DIGLLOYD: there never was any vibration issue with the Sony A7, A7 II or A7s; these all have an electronic 1st curtain shutter (EFC shutter). The A7R shutter vibration ruined a lot of my work over the past year, and its issues are thoroughly proven in my work, and mitigation options are also discussed (weight or pressure on top of hot shoe, e.g. a large flash or similar). In the field, I have used downward pressure on the hot shoe to mitigate. The vibration peaks at 1/125 second BTW.

I covered the Fujifilm X-T1 with the Fujinon XF 56mm f/1.2 some time ago (lovely lens). The about $999 Fujinon XF 56mm f/1.2 is the best lens Fujifilm makes, I give it my top rating. It would be the first lens I would be for a Fujifilm X system, and might justify the system all by itself.

The Fujifilm X images (all cameras) are lovely overall (see Fujifilm X review coverage), but 16 megapixels is entirely uninteresting for my work, even if one ignores that fact that real pixel level detail is not there due to the oddball sensor design. The sensor design delivers fractal like emphasis on contours, which our human visual system responds nicely to, but it cannot be confused for natural or actual detail in real subjects, and is heavily artifacted on some subjects (some raw converters attempt to minimize this, but it does not go away, and ACR is a de facto necessity for many).

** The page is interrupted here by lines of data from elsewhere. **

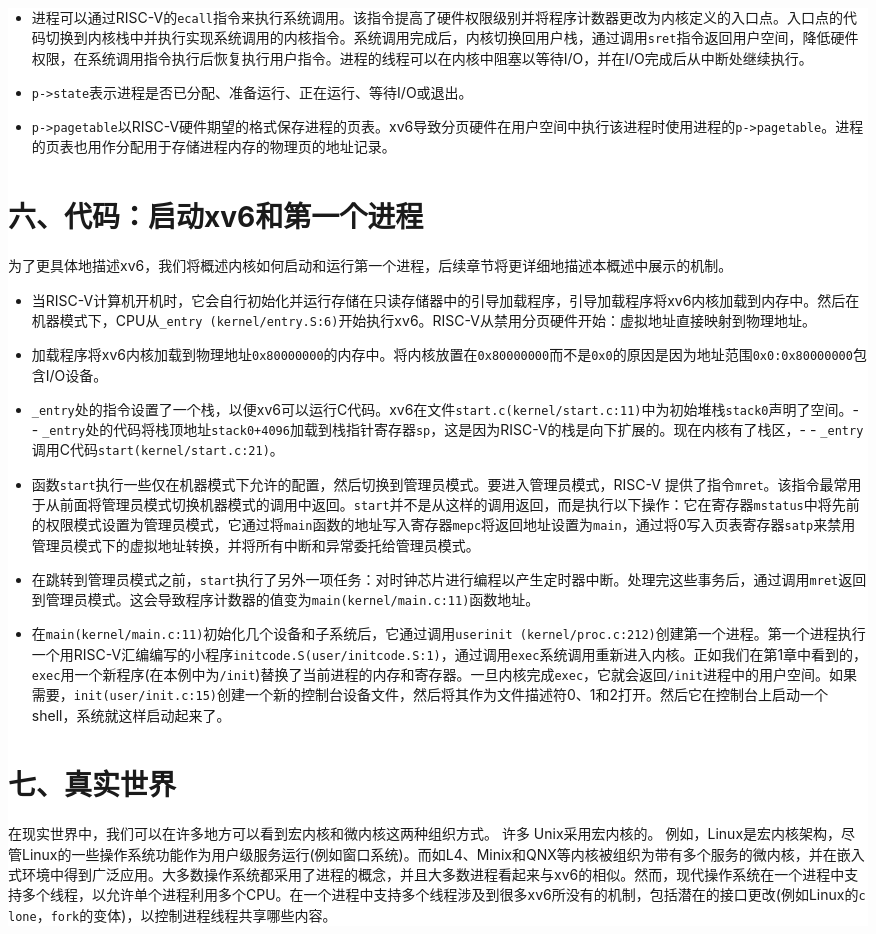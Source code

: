 - 进程可以通过RISC-V的`ecall`指令来执行系统调用。该指令提高了硬件权限级别并将程序计数器更改为内核定义的入口点。入口点的代码切换到内核栈中并执行实现系统调用的内核指令。系统调用完成后，内核切换回用户栈，通过调用`sret`指令返回用户空间，降低硬件权限，在系统调用指令执行后恢复执行用户指令。进程的线程可以在内核中阻塞以等待I/O，并在I/O完成后从中断处继续执行。
  
- `p->state`表示进程是否已分配、准备运行、正在运行、等待I/O或退出。
  
- `p->pagetable`以RISC-V硬件期望的格式保存进程的页表。xv6导致分页硬件在用户空间中执行该进程时使用进程的`p->pagetable`。进程的页表也用作分配用于存储进程内存的物理页的地址记录。
  
  
  

# 六、代码：启动xv6和第一个进程

为了更具体地描述xv6，我们将概述内核如何启动和运行第一个进程，后续章节将更详细地描述本概述中展示的机制。

- 当RISC-V计算机开机时，它会自行初始化并运行存储在只读存储器中的引导加载程序，引导加载程序将xv6内核加载到内存中。然后在机器模式下，CPU从`_entry (kernel/entry.S:6)`开始执行xv6。RISC-V从禁用分页硬件开始：虚拟地址直接映射到物理地址。
  
- 加载程序将xv6内核加载到物理地址`0x80000000`的内存中。将内核放置在`0x80000000`而不是`0x0`的原因是因为地址范围`0x0:0x80000000`包含I/O设备。
  
- `_entry`处的指令设置了一个栈，以便xv6可以运行C代码。xv6在文件`start.c(kernel/start.c:11)`中为初始堆栈`stack0`声明了空间。- - `_entry`处的代码将栈顶地址`stack0+4096`加载到栈指针寄存器`sp`，这是因为RISC-V的栈是向下扩展的。现在内核有了栈区，- - `_entry`调用C代码`start(kernel/start.c:21)`。
  
- 函数`start`执行一些仅在机器模式下允许的配置，然后切换到管理员模式。要进入管理员模式，RISC-V 提供了指令`mret`。该指令最常用于从前面将管理员模式切换机器模式的调用中返回。`start`并不是从这样的调用返回，而是执行以下操作：它在寄存器`mstatus`中将先前的权限模式设置为管理员模式，它通过将`main`函数的地址写入寄存器`mepc`将返回地址设置为`main`，通过将0写入页表寄存器`satp`来禁用管理员模式下的虚拟地址转换，并将所有中断和异常委托给管理员模式。
  
- 在跳转到管理员模式之前，`start`执行了另外一项任务：对时钟芯片进行编程以产生定时器中断。处理完这些事务后，通过调用`mret`返回到管理员模式。这会导致程序计数器的值变为`main(kernel/main.c:11)`函数地址。
  
- 在`main(kernel/main.c:11)`初始化几个设备和子系统后，它通过调用`userinit (kernel/proc.c:212)`创建第一个进程。第一个进程执行一个用RISC-V汇编编写的小程序`initcode.S(user/initcode.S:1)`，通过调用`exec`系统调用重新进入内核。正如我们在第1章中看到的，`exec`用一个新程序(在本例中为`/init`)替换了当前进程的内存和寄存器。一旦内核完成`exec`，它就会返回`/init`进程中的用户空间。如果需要，`init(user/init.c:15)`创建一个新的控制台设备文件，然后将其作为文件描述符0、1和2打开。然后它在控制台上启动一个 shell，系统就这样启动起来了。
  
  
  

# 七、真实世界

在现实世界中，我们可以在许多地方可以看到宏内核和微内核这两种组织方式。 许多 Unix采用宏内核的。 例如，Linux是宏内核架构，尽管Linux的一些操作系统功能作为用户级服务运行(例如窗口系统)。而如L4、Minix和QNX等内核被组织为带有多个服务的微内核，并在嵌入式环境中得到广泛应用。大多数操作系统都采用了进程的概念，并且大多数进程看起来与xv6的相似。然而，现代操作系统在一个进程中支持多个线程，以允许单个进程利用多个CPU。在一个进程中支持多个线程涉及到很多xv6所没有的机制，包括潜在的接口更改(例如Linux的`clone`，`fork`的变体)，以控制进程线程共享哪些内容。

The X-T1 sensor does not change these behaviors. A excellent camera body design and wide ranging lens line is presumably why users like Fujifilm, but an under-resolving sensor with artifacting issues is of no particular interest to me; building up such a system with a few lenses approaches Nikon D810 territory, and I can’t see the point there unless it is single-issue driven (e.g. modest weight/size savings). Moreover, investing in an APS-C lens lens is unattractive for even the medium term.

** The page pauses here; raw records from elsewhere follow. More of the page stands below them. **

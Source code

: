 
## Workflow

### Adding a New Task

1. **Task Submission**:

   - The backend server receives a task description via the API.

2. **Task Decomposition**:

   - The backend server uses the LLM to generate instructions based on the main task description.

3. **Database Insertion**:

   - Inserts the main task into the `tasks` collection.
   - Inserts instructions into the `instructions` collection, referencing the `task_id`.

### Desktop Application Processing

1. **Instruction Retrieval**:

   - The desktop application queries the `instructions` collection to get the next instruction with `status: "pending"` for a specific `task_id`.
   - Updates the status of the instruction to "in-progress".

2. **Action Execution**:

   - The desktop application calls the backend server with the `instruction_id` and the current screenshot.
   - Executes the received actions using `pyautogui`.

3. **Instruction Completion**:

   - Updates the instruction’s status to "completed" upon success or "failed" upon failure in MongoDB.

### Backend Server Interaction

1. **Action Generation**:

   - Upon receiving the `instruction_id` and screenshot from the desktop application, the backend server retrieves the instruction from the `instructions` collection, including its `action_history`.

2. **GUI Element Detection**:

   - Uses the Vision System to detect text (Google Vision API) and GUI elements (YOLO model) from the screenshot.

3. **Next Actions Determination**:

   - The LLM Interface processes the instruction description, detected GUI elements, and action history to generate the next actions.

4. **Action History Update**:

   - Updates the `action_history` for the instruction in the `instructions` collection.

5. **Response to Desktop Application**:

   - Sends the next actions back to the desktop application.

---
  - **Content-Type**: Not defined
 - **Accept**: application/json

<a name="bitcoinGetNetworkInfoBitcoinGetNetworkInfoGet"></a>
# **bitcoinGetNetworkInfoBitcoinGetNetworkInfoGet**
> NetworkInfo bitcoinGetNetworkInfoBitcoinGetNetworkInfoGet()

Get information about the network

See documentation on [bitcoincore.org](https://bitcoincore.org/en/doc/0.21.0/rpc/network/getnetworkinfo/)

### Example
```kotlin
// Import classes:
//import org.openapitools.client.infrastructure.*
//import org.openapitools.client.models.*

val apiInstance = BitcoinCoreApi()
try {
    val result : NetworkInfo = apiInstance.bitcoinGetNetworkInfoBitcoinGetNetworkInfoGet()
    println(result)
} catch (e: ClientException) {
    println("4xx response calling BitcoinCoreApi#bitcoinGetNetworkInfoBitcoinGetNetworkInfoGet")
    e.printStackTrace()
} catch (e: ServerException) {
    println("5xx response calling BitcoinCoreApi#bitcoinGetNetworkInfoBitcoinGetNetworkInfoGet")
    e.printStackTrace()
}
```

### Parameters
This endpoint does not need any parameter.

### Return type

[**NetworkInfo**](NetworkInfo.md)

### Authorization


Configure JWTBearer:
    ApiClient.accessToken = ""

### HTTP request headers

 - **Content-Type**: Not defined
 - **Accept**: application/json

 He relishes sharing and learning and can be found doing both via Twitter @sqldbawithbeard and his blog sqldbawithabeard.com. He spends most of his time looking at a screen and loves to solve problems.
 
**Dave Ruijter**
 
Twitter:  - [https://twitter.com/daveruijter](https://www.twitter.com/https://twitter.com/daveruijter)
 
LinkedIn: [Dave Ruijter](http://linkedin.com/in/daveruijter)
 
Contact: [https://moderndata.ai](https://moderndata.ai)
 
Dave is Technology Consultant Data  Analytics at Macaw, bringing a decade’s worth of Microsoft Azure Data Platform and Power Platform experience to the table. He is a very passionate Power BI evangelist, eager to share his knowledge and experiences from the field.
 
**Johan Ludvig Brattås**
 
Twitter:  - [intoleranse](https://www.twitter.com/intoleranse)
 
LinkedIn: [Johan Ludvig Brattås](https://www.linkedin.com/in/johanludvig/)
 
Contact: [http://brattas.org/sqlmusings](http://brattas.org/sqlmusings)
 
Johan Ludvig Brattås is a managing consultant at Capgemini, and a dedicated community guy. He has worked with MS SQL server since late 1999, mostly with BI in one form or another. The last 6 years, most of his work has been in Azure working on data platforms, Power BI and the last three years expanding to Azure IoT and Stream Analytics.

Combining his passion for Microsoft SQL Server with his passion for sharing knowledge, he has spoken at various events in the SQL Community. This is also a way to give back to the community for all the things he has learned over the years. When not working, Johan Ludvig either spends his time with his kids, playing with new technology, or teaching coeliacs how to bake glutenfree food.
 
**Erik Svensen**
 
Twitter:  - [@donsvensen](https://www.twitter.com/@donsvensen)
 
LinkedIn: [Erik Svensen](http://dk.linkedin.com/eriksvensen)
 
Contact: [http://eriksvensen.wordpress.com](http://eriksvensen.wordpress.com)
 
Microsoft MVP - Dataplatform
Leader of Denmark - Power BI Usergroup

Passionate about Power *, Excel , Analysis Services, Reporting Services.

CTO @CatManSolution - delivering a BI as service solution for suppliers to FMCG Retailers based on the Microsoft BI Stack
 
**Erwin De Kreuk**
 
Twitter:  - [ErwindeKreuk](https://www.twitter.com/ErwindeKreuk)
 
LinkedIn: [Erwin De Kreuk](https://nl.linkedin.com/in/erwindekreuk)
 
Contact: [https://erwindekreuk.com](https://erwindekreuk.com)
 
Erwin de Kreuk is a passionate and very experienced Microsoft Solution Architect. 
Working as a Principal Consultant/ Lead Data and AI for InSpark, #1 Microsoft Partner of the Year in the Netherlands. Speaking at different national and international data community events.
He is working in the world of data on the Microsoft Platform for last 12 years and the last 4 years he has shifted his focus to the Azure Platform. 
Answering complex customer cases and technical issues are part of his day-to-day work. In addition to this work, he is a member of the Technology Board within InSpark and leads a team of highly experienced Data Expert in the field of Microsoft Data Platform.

  Wyman Canyon Cabin Leica M Typ 240 + Zeiss ZM 35mm f/1.4 Distagon @ ƒ/4
Sony trade-in and rebate program

Roy P writes

All Sony E-mount FF cameras are now being discounted, except the new A7-II. Usually, you see this kind of thinly veiled discounting just before new models come out.

Not surprising that the original A7 and the A7R are being discounted, but I was surprised to see the A7S is included in this as well. This has been out only about 6 months.

I need some 4K video solution, and I’m thinking of the A7S + the Shogun recorder – that looks like the best bet (full-size sensor + uses a lot of the lenses I already have).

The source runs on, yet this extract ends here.